K V Ramana
American Journal of Public Health Research. 2014, 2(3), 68-74DOI:
Abstract: Human immunodeficiency virus (HIV), the causative agent of Acquired Immunodeficiency Syndrome (AIDS) was discovered way back in 1983. More than three decades since its discovery, HIV infection diagnosis, treatment and management has been a big challenge to the medical field. HIV infection is attributed to cause compromised T-cell and B-cell immunity, promote different malignancies and the infected individuals are at risk of acquiring other viral, bacterial, fungal and parasitic infections.
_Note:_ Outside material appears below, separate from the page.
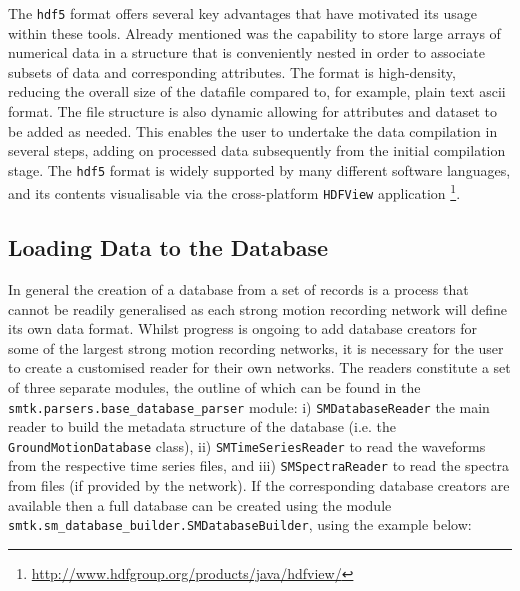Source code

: The \verb=hdf5= format offers several key advantages that have motivated its usage within these tools. Already mentioned was the capability to store large arrays of numerical data in a structure that is conveniently nested in order to associate subsets of data and corresponding attributes. The format is high-density, reducing the overall size of the datafile compared to, for example, plain text ascii format. The file structure is also dynamic allowing for attributes and dataset to be added as needed. This enables the user to undertake the data compilation in several steps, adding on processed data subsequently from the initial compilation stage. The \verb=hdf5= format is widely supported by many different software languages, and its contents visualisable via the cross-platform \verb=HDFView= application \footnote{\href{http://www.hdfgroup.org/products/java/hdfview/}{http://www.hdfgroup.org/products/java/hdfview/}}. 

\subsection{Loading Data to the Database}

In general the creation of a database from a set of records is a process that cannot be readily generalised as each strong motion recording network will define its own data format. Whilst progress is ongoing to add database creators for some of the largest strong motion recording networks, it is necessary for the user to create a customised reader for their own networks. The readers constitute a set of three separate modules, the outline of which can be found in the \verb=smtk.parsers.base_database_parser= module: i) \verb=SMDatabaseReader= the main reader to build the metadata structure of the database (i.e. the \verb=GroundMotionDatabase= class), ii) \verb=SMTimeSeriesReader= to read the waveforms from the respective time series files, and iii) \verb=SMSpectraReader= to read the spectra from files (if provided by the network). If the corresponding database creators are available then a full database can be created using the module \verb=smtk.sm_database_builder.SMDatabaseBuilder=, using the example below:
HIV disease progression was found different in infected population, where few HIV infected patients develop AIDS in less than 5 years and are called as early progressors, HIV infected population in whom development of AIDS is slow and may remain normal up to 10 years are termed as late progressors and patients in whom the symptoms of AIDS are not seen even after 10-15 years are labeled as long term non-progressors. The variability in disease progression is not completely understood. After the discovery of HAART, the mortality of the HIV infected population has significantly reduced but the morbidity attributed to HAART has remained as a serious concern. From being a life threatening infection HIV has now become a chronic infection, where patients live their natural life years with the HAART therapy. Among the most significant changes in HIV infection and pathogenesis is the development of non-infectious complications attributed to the HIV infection, HAART therapy, other demographic factors and co-morbidities. Other factors that influence the disease pathogenesis and progression include chronic immune activation, drug resistance and toxic side effects of HAART therapy. Among this Immune activation plays a key role in the pathogenesis and progression of HIV infection.